Exercise aim.
The records are to be repeated exactly, and any images in them are to be dropped.

(Pictures paired with source code)
╔══

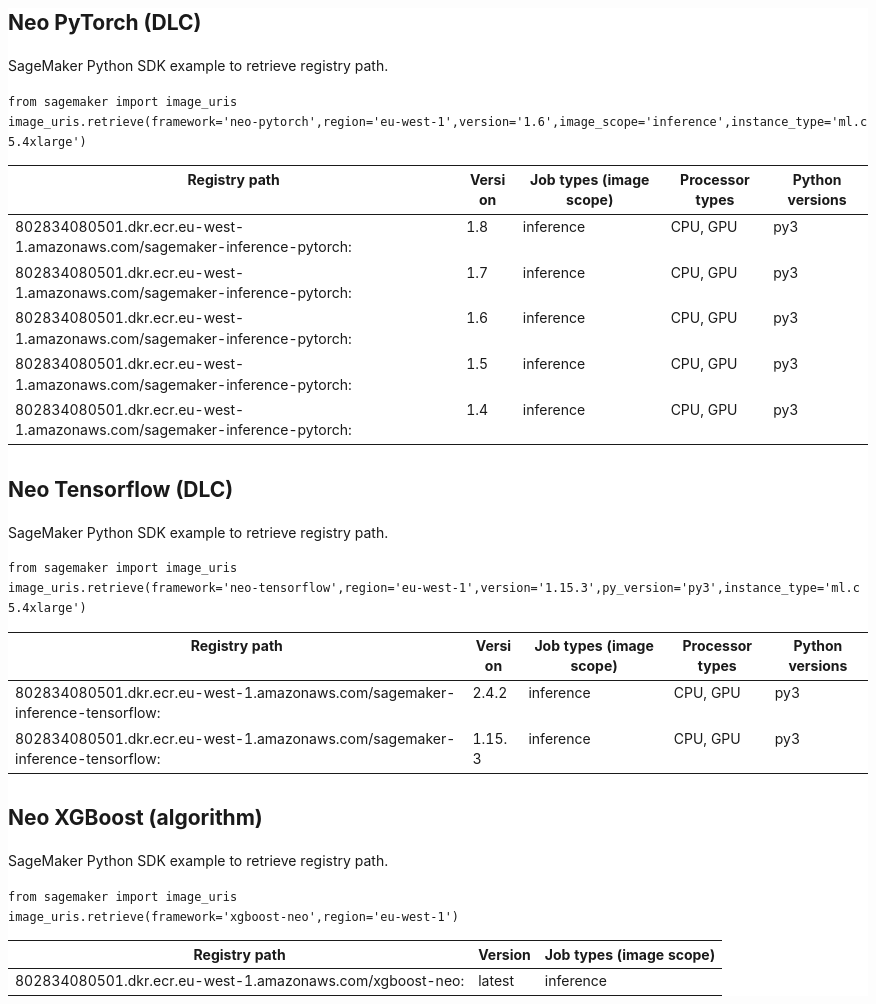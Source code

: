 ## Neo PyTorch \(DLC\)<a name="neo-pytorch-eu-west-1.title"></a>

SageMaker Python SDK example to retrieve registry path\.

```
from sagemaker import image_uris
image_uris.retrieve(framework='neo-pytorch',region='eu-west-1',version='1.6',image_scope='inference',instance_type='ml.c5.4xlarge')
```


| Registry path | Version | Job types \(image scope\) | Processor types | Python versions | 
| --- | --- | --- | --- | --- | 
| 802834080501\.dkr\.ecr\.eu\-west\-1\.amazonaws\.com/sagemaker\-inference\-pytorch:<tag> | 1\.8 | inference | CPU, GPU | py3 | 
| 802834080501\.dkr\.ecr\.eu\-west\-1\.amazonaws\.com/sagemaker\-inference\-pytorch:<tag> | 1\.7 | inference | CPU, GPU | py3 | 
| 802834080501\.dkr\.ecr\.eu\-west\-1\.amazonaws\.com/sagemaker\-inference\-pytorch:<tag> | 1\.6 | inference | CPU, GPU | py3 | 
| 802834080501\.dkr\.ecr\.eu\-west\-1\.amazonaws\.com/sagemaker\-inference\-pytorch:<tag> | 1\.5 | inference | CPU, GPU | py3 | 
| 802834080501\.dkr\.ecr\.eu\-west\-1\.amazonaws\.com/sagemaker\-inference\-pytorch:<tag> | 1\.4 | inference | CPU, GPU | py3 | 

## Neo Tensorflow \(DLC\)<a name="neo-tensorflow-eu-west-1.title"></a>

SageMaker Python SDK example to retrieve registry path\.

```
from sagemaker import image_uris
image_uris.retrieve(framework='neo-tensorflow',region='eu-west-1',version='1.15.3',py_version='py3',instance_type='ml.c5.4xlarge')
```


| Registry path | Version | Job types \(image scope\) | Processor types | Python versions | 
| --- | --- | --- | --- | --- | 
| 802834080501\.dkr\.ecr\.eu\-west\-1\.amazonaws\.com/sagemaker\-inference\-tensorflow:<tag> | 2\.4\.2 | inference | CPU, GPU | py3 | 
| 802834080501\.dkr\.ecr\.eu\-west\-1\.amazonaws\.com/sagemaker\-inference\-tensorflow:<tag> | 1\.15\.3 | inference | CPU, GPU | py3 | 

## Neo XGBoost \(algorithm\)<a name="xgboost-neo-eu-west-1.title"></a>

SageMaker Python SDK example to retrieve registry path\.

```
from sagemaker import image_uris
image_uris.retrieve(framework='xgboost-neo',region='eu-west-1')
```


| Registry path | Version | Job types \(image scope\) | 
| --- | --- | --- | 
| 802834080501\.dkr\.ecr\.eu\-west\-1\.amazonaws\.com/xgboost\-neo:<tag> | latest | inference | 
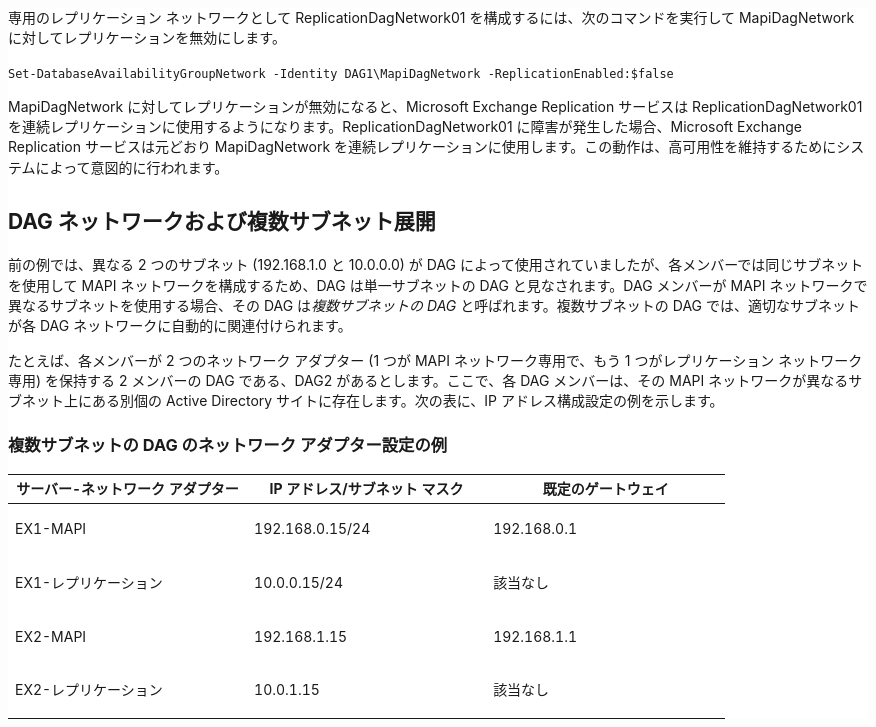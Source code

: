 
専用のレプリケーション ネットワークとして ReplicationDagNetwork01 を構成するには、次のコマンドを実行して MapiDagNetwork に対してレプリケーションを無効にします。

    Set-DatabaseAvailabilityGroupNetwork -Identity DAG1\MapiDagNetwork -ReplicationEnabled:$false

MapiDagNetwork に対してレプリケーションが無効になると、Microsoft Exchange Replication サービスは ReplicationDagNetwork01 を連続レプリケーションに使用するようになります。ReplicationDagNetwork01 に障害が発生した場合、Microsoft Exchange Replication サービスは元どおり MapiDagNetwork を連続レプリケーションに使用します。この動作は、高可用性を維持するためにシステムによって意図的に行われます。

## DAG ネットワークおよび複数サブネット展開

前の例では、異なる 2 つのサブネット (192.168.1.0 と 10.0.0.0) が DAG によって使用されていましたが、各メンバーでは同じサブネットを使用して MAPI ネットワークを構成するため、DAG は単一サブネットの DAG と見なされます。DAG メンバーが MAPI ネットワークで異なるサブネットを使用する場合、その DAG は*複数サブネットの DAG* と呼ばれます。複数サブネットの DAG では、適切なサブネットが各 DAG ネットワークに自動的に関連付けられます。

たとえば、各メンバーが 2 つのネットワーク アダプター (1 つが MAPI ネットワーク専用で、もう 1 つがレプリケーション ネットワーク専用) を保持する 2 メンバーの DAG である、DAG2 があるとします。ここで、各 DAG メンバーは、その MAPI ネットワークが異なるサブネット上にある別個の Active Directory サイトに存在します。次の表に、IP アドレス構成設定の例を示します。

### 複数サブネットの DAG のネットワーク アダプター設定の例

<table>
<colgroup>
<col style="width: 33%" />
<col style="width: 33%" />
<col style="width: 33%" />
</colgroup>
<thead>
<tr class="header">
<th>サーバー-ネットワーク アダプター</th>
<th>IP アドレス/サブネット マスク</th>
<th>既定のゲートウェイ</th>
</tr>
</thead>
<tbody>
<tr class="odd">
<td><p>EX1-MAPI</p></td>
<td><p>192.168.0.15/24</p></td>
<td><p>192.168.0.1</p></td>
</tr>
<tr class="even">
<td><p>EX1-レプリケーション</p></td>
<td><p>10.0.0.15/24</p></td>
<td><p>該当なし</p></td>
</tr>
<tr class="odd">
<td><p>EX2-MAPI</p></td>
<td><p>192.168.1.15</p></td>
<td><p>192.168.1.1</p></td>
</tr>
<tr class="even">
<td><p>EX2-レプリケーション</p></td>
<td><p>10.0.1.15</p></td>
<td><p>該当なし</p></td>
</tr>
</tbody>
</table>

╚══

Response area.
Source code

: ## Neo PyTorch \(DLC\)<a name="neo-pytorch-eu-west-1.title"></a>

SageMaker Python SDK example to retrieve registry path\.

```
from sagemaker import image_uris
image_uris.retrieve(framework='neo-pytorch',region='eu-west-1',version='1.6',image_scope='inference',instance_type='ml.c5.4xlarge')
```


| Registry path | Version | Job types \(image scope\) | Processor types | Python versions | 
| --- | --- | --- | --- | --- | 
| 802834080501\.dkr\.ecr\.eu\-west\-1\.amazonaws\.com/sagemaker\-inference\-pytorch:<tag> | 1\.8 | inference | CPU, GPU | py3 | 
| 802834080501\.dkr\.ecr\.eu\-west\-1\.amazonaws\.com/sagemaker\-inference\-pytorch:<tag> | 1\.7 | inference | CPU, GPU | py3 | 
| 802834080501\.dkr\.ecr\.eu\-west\-1\.amazonaws\.com/sagemaker\-inference\-pytorch:<tag> | 1\.6 | inference | CPU, GPU | py3 | 
| 802834080501\.dkr\.ecr\.eu\-west\-1\.amazonaws\.com/sagemaker\-inference\-pytorch:<tag> | 1\.5 | inference | CPU, GPU | py3 | 
| 802834080501\.dkr\.ecr\.eu\-west\-1\.amazonaws\.com/sagemaker\-inference\-pytorch:<tag> | 1\.4 | inference | CPU, GPU | py3 | 

## Neo Tensorflow \(DLC\)<a name="neo-tensorflow-eu-west-1.title"></a>

SageMaker Python SDK example to retrieve registry path\.

```
from sagemaker import image_uris
image_uris.retrieve(framework='neo-tensorflow',region='eu-west-1',version='1.15.3',py_version='py3',instance_type='ml.c5.4xlarge')
```


| Registry path | Version | Job types \(image scope\) | Processor types | Python versions | 
| --- | --- | --- | --- | --- | 
| 802834080501\.dkr\.ecr\.eu\-west\-1\.amazonaws\.com/sagemaker\-inference\-tensorflow:<tag> | 2\.4\.2 | inference | CPU, GPU | py3 | 
| 802834080501\.dkr\.ecr\.eu\-west\-1\.amazonaws\.com/sagemaker\-inference\-tensorflow:<tag> | 1\.15\.3 | inference | CPU, GPU | py3 | 

## Neo XGBoost \(algorithm\)<a name="xgboost-neo-eu-west-1.title"></a>

SageMaker Python SDK example to retrieve registry path\.

```
from sagemaker import image_uris
image_uris.retrieve(framework='xgboost-neo',region='eu-west-1')
```


| Registry path | Version | Job types \(image scope\) | 
| --- | --- | --- | 
| 802834080501\.dkr\.ecr\.eu\-west\-1\.amazonaws\.com/xgboost\-neo:<tag> | latest | inference | 
Source code

: 
専用のレプリケーション ネットワークとして ReplicationDagNetwork01 を構成するには、次のコマンドを実行して MapiDagNetwork に対してレプリケーションを無効にします。

    Set-DatabaseAvailabilityGroupNetwork -Identity DAG1\MapiDagNetwork -ReplicationEnabled:$false

MapiDagNetwork に対してレプリケーションが無効になると、Microsoft Exchange Replication サービスは ReplicationDagNetwork01 を連続レプリケーションに使用するようになります。ReplicationDagNetwork01 に障害が発生した場合、Microsoft Exchange Replication サービスは元どおり MapiDagNetwork を連続レプリケーションに使用します。この動作は、高可用性を維持するためにシステムによって意図的に行われます。

## DAG ネットワークおよび複数サブネット展開

前の例では、異なる 2 つのサブネット (192.168.1.0 と 10.0.0.0) が DAG によって使用されていましたが、各メンバーでは同じサブネットを使用して MAPI ネットワークを構成するため、DAG は単一サブネットの DAG と見なされます。DAG メンバーが MAPI ネットワークで異なるサブネットを使用する場合、その DAG は*複数サブネットの DAG* と呼ばれます。複数サブネットの DAG では、適切なサブネットが各 DAG ネットワークに自動的に関連付けられます。

たとえば、各メンバーが 2 つのネットワーク アダプター (1 つが MAPI ネットワーク専用で、もう 1 つがレプリケーション ネットワーク専用) を保持する 2 メンバーの DAG である、DAG2 があるとします。ここで、各 DAG メンバーは、その MAPI ネットワークが異なるサブネット上にある別個の Active Directory サイトに存在します。次の表に、IP アドレス構成設定の例を示します。

### 複数サブネットの DAG のネットワーク アダプター設定の例

<table>
<colgroup>
<col style="width: 33%" />
<col style="width: 33%" />
<col style="width: 33%" />
</colgroup>
<thead>
<tr class="header">
<th>サーバー-ネットワーク アダプター</th>
<th>IP アドレス/サブネット マスク</th>
<th>既定のゲートウェイ</th>
</tr>
</thead>
<tbody>
<tr class="odd">
<td><p>EX1-MAPI</p></td>
<td><p>192.168.0.15/24</p></td>
<td><p>192.168.0.1</p></td>
</tr>
<tr class="even">
<td><p>EX1-レプリケーション</p></td>
<td><p>10.0.0.15/24</p></td>
<td><p>該当なし</p></td>
</tr>
<tr class="odd">
<td><p>EX2-MAPI</p></td>
<td><p>192.168.1.15</p></td>
<td><p>192.168.1.1</p></td>
</tr>
<tr class="even">
<td><p>EX2-レプリケーション</p></td>
<td><p>10.0.1.15</p></td>
<td><p>該当なし</p></td>
</tr>
</tbody>
</table>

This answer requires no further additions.